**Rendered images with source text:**
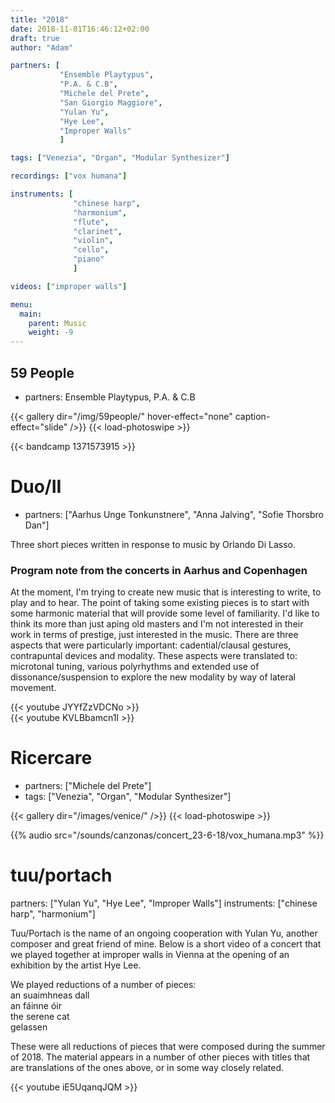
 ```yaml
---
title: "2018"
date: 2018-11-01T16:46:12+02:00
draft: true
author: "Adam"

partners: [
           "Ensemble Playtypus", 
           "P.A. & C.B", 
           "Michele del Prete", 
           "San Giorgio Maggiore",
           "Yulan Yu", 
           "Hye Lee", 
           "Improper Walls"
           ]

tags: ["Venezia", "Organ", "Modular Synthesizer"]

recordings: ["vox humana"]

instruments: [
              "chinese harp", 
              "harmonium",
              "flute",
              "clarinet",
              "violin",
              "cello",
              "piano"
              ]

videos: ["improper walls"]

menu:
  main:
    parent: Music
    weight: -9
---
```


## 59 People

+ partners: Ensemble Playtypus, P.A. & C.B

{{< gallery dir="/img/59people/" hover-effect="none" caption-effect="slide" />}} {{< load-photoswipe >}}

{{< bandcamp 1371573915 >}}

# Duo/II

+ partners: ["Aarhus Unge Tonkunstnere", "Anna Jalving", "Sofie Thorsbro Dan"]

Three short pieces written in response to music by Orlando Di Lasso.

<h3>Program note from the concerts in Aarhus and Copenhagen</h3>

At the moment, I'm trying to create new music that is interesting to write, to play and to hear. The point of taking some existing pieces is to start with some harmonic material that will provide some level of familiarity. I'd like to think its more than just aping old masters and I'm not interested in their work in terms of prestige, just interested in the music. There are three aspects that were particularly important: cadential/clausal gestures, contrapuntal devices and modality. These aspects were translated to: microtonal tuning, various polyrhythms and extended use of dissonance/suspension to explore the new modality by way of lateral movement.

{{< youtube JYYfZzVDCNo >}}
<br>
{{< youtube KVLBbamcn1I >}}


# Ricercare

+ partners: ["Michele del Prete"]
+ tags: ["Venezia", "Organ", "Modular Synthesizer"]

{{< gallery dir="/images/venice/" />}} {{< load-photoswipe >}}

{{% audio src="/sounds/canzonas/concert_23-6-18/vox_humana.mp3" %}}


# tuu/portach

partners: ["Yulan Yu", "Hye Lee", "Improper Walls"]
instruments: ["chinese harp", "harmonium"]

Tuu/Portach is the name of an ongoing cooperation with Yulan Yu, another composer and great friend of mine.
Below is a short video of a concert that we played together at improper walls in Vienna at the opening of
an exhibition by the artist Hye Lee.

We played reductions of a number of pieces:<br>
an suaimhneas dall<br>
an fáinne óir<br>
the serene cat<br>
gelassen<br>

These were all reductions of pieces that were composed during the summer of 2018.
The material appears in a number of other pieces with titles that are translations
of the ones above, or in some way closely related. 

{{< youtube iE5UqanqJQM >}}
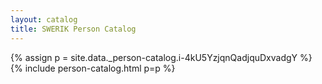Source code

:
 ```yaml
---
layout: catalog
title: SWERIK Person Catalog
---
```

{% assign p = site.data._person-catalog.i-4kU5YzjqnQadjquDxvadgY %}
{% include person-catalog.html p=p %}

**What you have to do:**
Once the line containing "The material appears" is found, copy it and each line after it through the end of the entries above exactly; nothing else, and no pictures.

**Your response:**
The material appears in a number of other pieces with titles that are translations
of the ones above, or in some way closely related. 

{{< youtube iE5UqanqJQM >}}
Source code

:
 ```yaml
---
layout: catalog
title: SWERIK Person Catalog
---
```

{% assign p = site.data._person-catalog.i-4kU5YzjqnQadjquDxvadgY %}
{% include person-catalog.html p=p %}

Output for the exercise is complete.